El reciente fallo en contra del decreto de necesidad y urgencia intensificó aún más las internas entre la AFA y figuras claves del ámbito político.
Desde el inicio del año, la Justicia ha suspendido en dos ocasiones los artículos del decreto de necesidad y urgencia (DNU) presentados por el gobierno nacional en relación a la incorporación de las Sociedades Anónimas Deportivas (SAD) al fútbol argentino. Estas decisiones judiciales han sido fundamentadas en la ausencia de una justificación sólida que respalde la urgencia y necesidad de la implementación de dichas medidas.

En recientes declaraciones, el secretario de turismo Daniel Scioli, ha respaldado la incorporación de las Sociedades Anónimas Deportivas (SAD) en el ámbito nacional, enfatizando esta propuesta como un desafío crucial para las instituciones en este período de transformación. Según Scioli, esta iniciativa representa“un desafío que tienen los clubes en esta nueva etapa”.

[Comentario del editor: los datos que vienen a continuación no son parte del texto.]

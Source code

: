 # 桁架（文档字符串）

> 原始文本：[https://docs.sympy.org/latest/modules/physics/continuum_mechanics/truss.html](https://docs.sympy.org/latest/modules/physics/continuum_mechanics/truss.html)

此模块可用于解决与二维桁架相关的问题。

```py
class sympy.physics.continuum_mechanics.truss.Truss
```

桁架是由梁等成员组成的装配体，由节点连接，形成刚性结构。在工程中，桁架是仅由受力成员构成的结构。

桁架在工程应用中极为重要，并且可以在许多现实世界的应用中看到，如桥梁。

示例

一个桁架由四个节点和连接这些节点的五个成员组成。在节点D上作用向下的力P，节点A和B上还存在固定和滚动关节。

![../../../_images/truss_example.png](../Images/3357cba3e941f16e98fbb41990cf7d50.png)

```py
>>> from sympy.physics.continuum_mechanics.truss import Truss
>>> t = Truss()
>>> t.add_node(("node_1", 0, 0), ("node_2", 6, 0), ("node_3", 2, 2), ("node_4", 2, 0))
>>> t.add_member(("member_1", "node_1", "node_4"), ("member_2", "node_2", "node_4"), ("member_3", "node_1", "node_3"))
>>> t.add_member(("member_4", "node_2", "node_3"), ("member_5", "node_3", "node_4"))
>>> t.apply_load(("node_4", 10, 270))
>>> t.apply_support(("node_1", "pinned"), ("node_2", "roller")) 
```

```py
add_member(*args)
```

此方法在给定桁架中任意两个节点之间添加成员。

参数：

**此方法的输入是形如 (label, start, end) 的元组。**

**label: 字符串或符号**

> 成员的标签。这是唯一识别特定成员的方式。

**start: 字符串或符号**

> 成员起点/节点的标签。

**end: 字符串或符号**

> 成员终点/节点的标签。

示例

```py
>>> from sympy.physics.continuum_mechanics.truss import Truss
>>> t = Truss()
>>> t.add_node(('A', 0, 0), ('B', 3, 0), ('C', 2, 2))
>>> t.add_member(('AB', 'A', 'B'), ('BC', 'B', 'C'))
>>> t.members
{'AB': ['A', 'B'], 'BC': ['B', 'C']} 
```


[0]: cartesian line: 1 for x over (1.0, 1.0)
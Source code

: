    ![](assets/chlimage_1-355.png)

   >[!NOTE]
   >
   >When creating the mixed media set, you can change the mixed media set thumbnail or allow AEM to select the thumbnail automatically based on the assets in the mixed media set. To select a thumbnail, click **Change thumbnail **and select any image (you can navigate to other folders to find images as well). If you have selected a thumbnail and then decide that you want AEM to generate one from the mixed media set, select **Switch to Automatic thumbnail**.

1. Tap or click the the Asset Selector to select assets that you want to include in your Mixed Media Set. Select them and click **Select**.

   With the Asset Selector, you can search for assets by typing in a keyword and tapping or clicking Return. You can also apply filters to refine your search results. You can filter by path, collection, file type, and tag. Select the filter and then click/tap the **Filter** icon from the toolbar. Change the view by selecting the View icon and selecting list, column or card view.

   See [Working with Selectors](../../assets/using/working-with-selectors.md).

La respuesta en la Asociación del Fútbol Argentino (AFA) no se hizo esperar y fue Pablo Toviggino quién cruzó al dirigente político: “¿en qué te convertiste, Daniel?. ¿Sos el que impulsó un proyecto contra las SAD o el que ahora pide aprobarlas?”.
El tesorero de la AFA expuso la postura contradictoria del ex embajador argentino en Brasil. Este quién previo al arribo del gobierno de Javier Milei representaba los intereses de la oposición.
Toviggino, hombre de confianza de Chiqui Tapia, también ha confrontado a Juan Sebastian Verón y Andrés Fassi, presidentes de Estudiantes y Talleres, respectivamente, quienes mostraron su apoyo a la existencia de un “capital híbrido” en relación a las SAD al fútbol nacional. Ante esta postura, el dirigente de la Asociación de Fútbol los acusó de ser “mulos de una idea ajena”.
La historia de la búsqueda de capitales extranjeros en el fútbol argentino se remonta a la presidencia de Mauricio Macri en Boca Juniors en 1995. Desde entonces, Macri promovió la idea de atraer inversiones externas al deporte, incluso creando un Fondo Común de Inversión en 1997. Sin embargo, este fondo fue disuelto en septiembre de 2003. Su objetivo era cotizar en la Bolsa de Comercio para generar fondos sin que el club tuviera que gastar sus propios recursos. Siendo esto lo que facilitaría la construcción de equipos competitivos.
Retomando la línea temporal más reciente, un punto de inflexión significativo se produjo en el año 2021 cuando el ex presidente, en el foro ‘World Football Summit’, abogó por que el fútbol sudamericano debería “imitar al europeo”. Desde entonces, esta visión ha sido respaldada por el actual presidente de la Fundación FIFA.

“Por suerte la sociedad argentina cambió y va a ir a una organización del fútbol también más moderna, en la cual se permita, en libertad, que si hay socios que en su club deciden que como ven en televisión que otros clubes del mundo andan bárbaro como sociedades anónimas”, declaraba Macri en el año 2023.
En misma sintonía, el presidente Javier Milei siempre ha mostrado afinidad por el “modelo inglés” de fútbol. Son de público conocimiento las conversaciones que Milei mantuvo con el ex futbolista Sergio Aguero para atraer inversionistas del Manchester City así como el interés del Chelsea por adquirir clubes como Boca, Racing, Newell’s, Lanús y Estudiantes La Plata.
Con la actual administración, Milei considera positiva la llegada de estos capitales y su potencial impacto en el ámbito deportivo. El acercamiento de Mauricio Macri al oficialismo pone nuevamente en discusión si los clubes del fútbol argentino deben seguir siendo asociaciones civiles o dar paso a la transformación en sociedades anónimas.